Richard Nicholls Worth (19 July 1837− 3 July 1896) an English geologist and historian of the City of Plymouth in Devon.

==Life==
Worth was apprenticed in 1851 at the Devonport and Plymouth Telegraph, becoming a member of the staff in 1858. In 1863 he joined the Western Morning News, remaining with it till 1865. In 1866 and the following year he lived at Newcastle upon Tyne as editor of the Northern Daily Express, but, finding the climate too trying, rejoined the staff of the Western Morning News in 1867. In 1877 he became associated with Messrs. Brendon & Son, printers and publishers, of Plymouth, receiving a testimonial of plate by public subscription in Devon and Cornwall for his services as a journalist. In this business he remained till his death, though he continued to contribute occasionally, not only to the local press but also to Nature, the Academy, and other periodicals.

Worth devoted his spare time to investigating the history and geology of the west of England. Patient and exact, dreading hasty theorising, he did much for the history, archaeology, and geology of Devon and Cornwall.

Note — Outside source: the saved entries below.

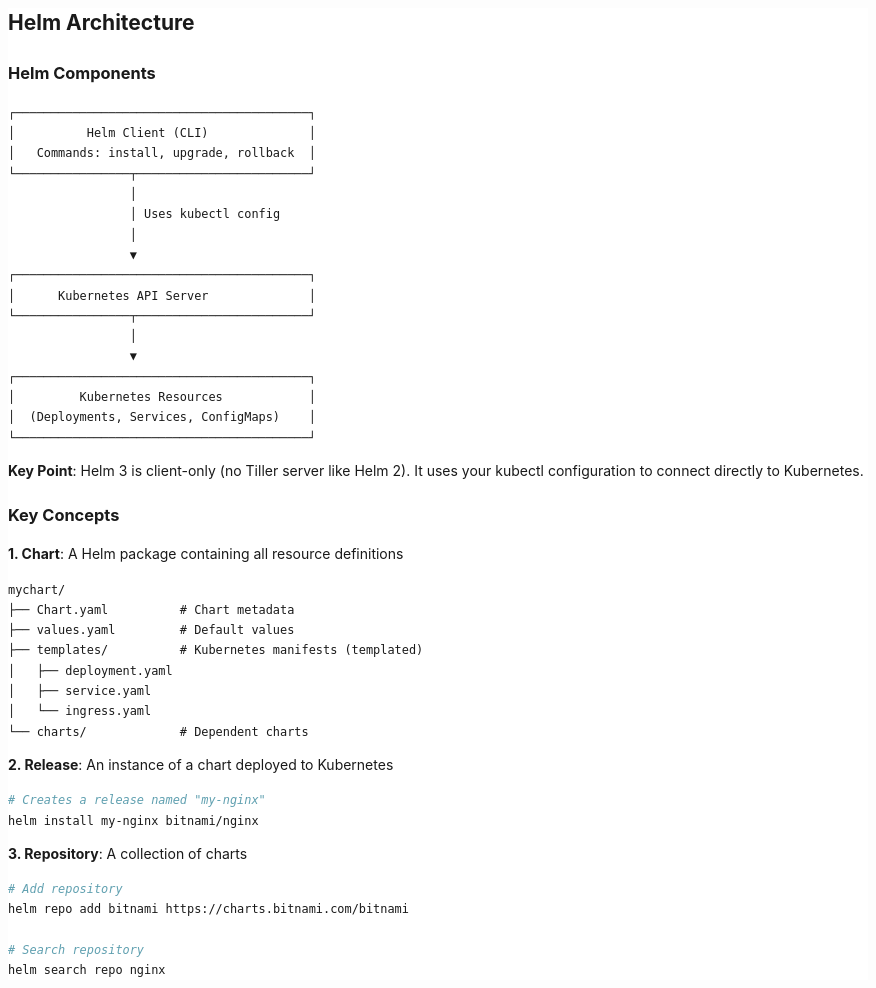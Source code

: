 ## Helm Architecture

### Helm Components

```
┌─────────────────────────────────────────┐
│          Helm Client (CLI)              │
│   Commands: install, upgrade, rollback  │
└────────────────┬────────────────────────┘
                 │
                 │ Uses kubectl config
                 │
                 ▼
┌─────────────────────────────────────────┐
│      Kubernetes API Server              │
└────────────────┬────────────────────────┘
                 │
                 ▼
┌─────────────────────────────────────────┐
│         Kubernetes Resources            │
│  (Deployments, Services, ConfigMaps)    │
└─────────────────────────────────────────┘
```

**Key Point**: Helm 3 is client-only (no Tiller server like Helm 2). It uses your kubectl configuration to connect directly to Kubernetes.

### Key Concepts

**1. Chart**: A Helm package containing all resource definitions
```
mychart/
├── Chart.yaml          # Chart metadata
├── values.yaml         # Default values
├── templates/          # Kubernetes manifests (templated)
│   ├── deployment.yaml
│   ├── service.yaml
│   └── ingress.yaml
└── charts/             # Dependent charts
```

**2. Release**: An instance of a chart deployed to Kubernetes
```bash
# Creates a release named "my-nginx"
helm install my-nginx bitnami/nginx
```

**3. Repository**: A collection of charts
```bash
# Add repository
helm repo add bitnami https://charts.bitnami.com/bitnami

# Search repository
helm search repo nginx
```
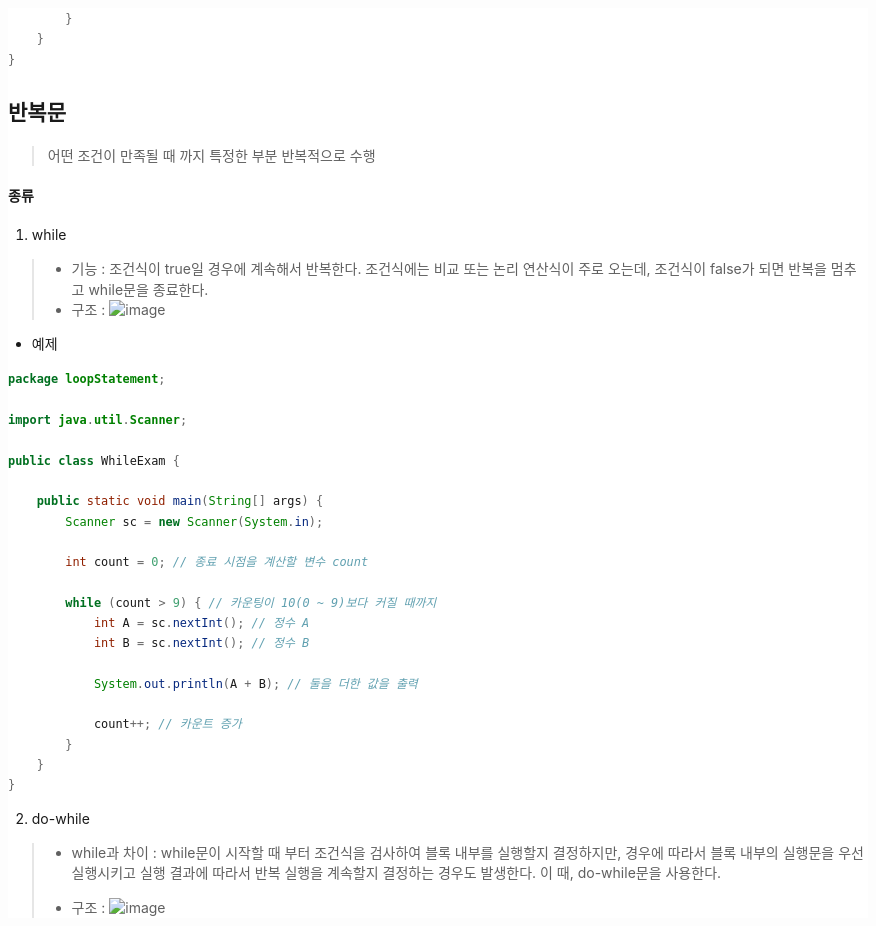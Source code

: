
 ```java
        }
    }
}
```



## 반복문

> 어떤 조건이 만족될 때 까지 특정한 부분 반복적으로 수행

#### 종류

1. while

> * 기능 : 조건식이 true일 경우에 계속해서 반복한다. 조건식에는 비교 또는 논리 연산식이 주로 오는데, 조건식이 false가 되면 반복을 멈추고 while문을 종료한다.
> * 구조 : 
>   ![image](https://user-images.githubusercontent.com/84169773/152708353-9b0ae35d-423b-479b-80e2-685e1acdc2d2.png)
>



* 예제

```java
package loopStatement;

import java.util.Scanner;

public class WhileExam {

    public static void main(String[] args) {
        Scanner sc = new Scanner(System.in);

        int count = 0; // 종료 시점을 계산할 변수 count

        while (count > 9) { // 카운팅이 10(0 ~ 9)보다 커질 때까지
            int A = sc.nextInt(); // 정수 A
            int B = sc.nextInt(); // 정수 B

            System.out.println(A + B); // 둘을 더한 값을 출력

            count++; // 카운트 증가
        }
    }
}
```



2. do-while

> * while과 차이 : while문이 시작할 때 부터 조건식을 검사하여 블록 내부를 실행할지 결정하지만, 경우에 따라서 블록 내부의 실행문을 우선 실행시키고 실행 결과에 따라서 반복 실행을 계속할지 결정하는 경우도 발생한다. 이 때, do-while문을 사용한다.
>
> * 구조 : 
>   ![image](https://user-images.githubusercontent.com/84169773/152708362-b6aa3c04-dc93-443e-8222-ae686d5dc36b.png)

He was twice president of the Plymouth Association, and in 1891 of the Devonshire Association. A portrait in oils, painted by Lane in 1873, is in possession of the family.

==Family==
Worth was the eldest son of Richard Worth, a builder of Devonport, by his wife Eliza, daughter of Richard Nicholls of the same place. He married, 22 March 1860, at Stoke Damerel, Devonshire, Lydia Amelia, daughter of Richard Davies of the Dockyard, Devonport. He died suddenly at Shaugh Prior, where he was temporarily resident, on 3 July 1896, and was buried in the village churchyard. One son and one daughter survived him. His son Richard Hansford Worth followed in his father's footsteps becoming a renowned author on Dartmoor.

==Works==
Altogether Worth published about 140 papers between 1869 and his death, mostly historical, and in the proceedings of local societies; some of the scientific papers appeared in the Quarterly Journal of the Geological Society of London, of which he became a fellow in 1875. Besides a series of guide-books and several smaller works, he was the author of:

- History of the Town and Borough of Devonport, Plymouth, 1870.
- History of Plymouth, From the Earliest Period to the Present Time, Plymouth, 1871; 2nd edit. 1873; 3rd edit. 1890.
- The Three Towns Bibliotheca [for Plymouth, Devonport, and Stonehouse], 1871.
- The West Country Garland, selected from the Writings of the Poets of Devon and Cornwall, Plymouth, 1878.
- A History of Devonshire: With Sketches of Its Leading Worthies, Plymouth, 1895.
- The Common Seals of Devon and Cornwall.
- Historical Notes Concerning the Progress of Mining Skills in Cornwall and Devon.